Dataset records:
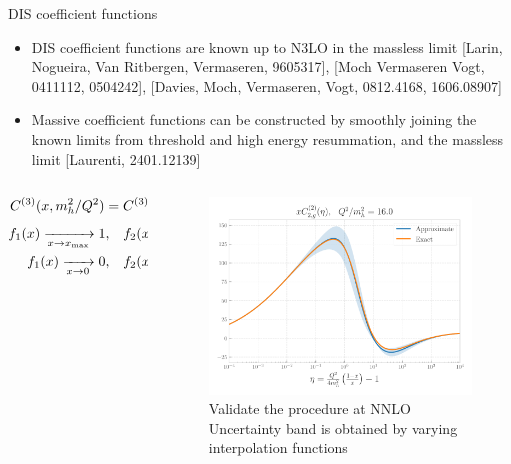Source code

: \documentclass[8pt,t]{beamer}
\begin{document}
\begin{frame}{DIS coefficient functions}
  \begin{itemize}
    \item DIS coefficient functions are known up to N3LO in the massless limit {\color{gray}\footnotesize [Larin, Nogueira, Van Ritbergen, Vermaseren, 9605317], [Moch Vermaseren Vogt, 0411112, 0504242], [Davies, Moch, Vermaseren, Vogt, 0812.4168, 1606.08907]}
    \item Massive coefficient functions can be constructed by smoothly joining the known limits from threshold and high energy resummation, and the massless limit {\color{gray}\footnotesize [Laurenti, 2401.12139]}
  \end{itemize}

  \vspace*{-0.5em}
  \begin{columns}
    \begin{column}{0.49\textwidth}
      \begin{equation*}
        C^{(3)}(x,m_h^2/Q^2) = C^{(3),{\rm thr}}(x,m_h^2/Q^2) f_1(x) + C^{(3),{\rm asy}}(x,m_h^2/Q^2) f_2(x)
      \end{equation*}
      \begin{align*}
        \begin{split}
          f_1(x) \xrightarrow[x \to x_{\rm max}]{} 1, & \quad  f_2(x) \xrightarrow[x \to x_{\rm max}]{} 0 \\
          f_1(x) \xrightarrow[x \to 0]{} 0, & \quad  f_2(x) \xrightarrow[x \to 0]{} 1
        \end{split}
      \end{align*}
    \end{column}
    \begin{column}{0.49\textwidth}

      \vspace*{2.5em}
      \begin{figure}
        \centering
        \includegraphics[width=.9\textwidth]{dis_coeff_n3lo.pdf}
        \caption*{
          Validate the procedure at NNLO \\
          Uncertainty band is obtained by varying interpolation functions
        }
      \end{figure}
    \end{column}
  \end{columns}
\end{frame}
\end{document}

[YOUR OBJECTIVE]: Your answer should be the lines of the records that include the word "color".

[EXPECTED ANSWER]:
    \item DIS coefficient functions are known up to N3LO in the massless limit {\color{gray}\footnotesize [Larin, Nogueira, Van Ritbergen, Vermaseren, 9605317], [Moch Vermaseren Vogt, 0411112, 0504242], [Davies, Moch, Vermaseren, Vogt, 0812.4168, 1606.08907]}
    \item Massive coefficient functions can be constructed by smoothly joining the known limits from threshold and high energy resummation, and the massless limit {\color{gray}\footnotesize [Laurenti, 2401.12139]}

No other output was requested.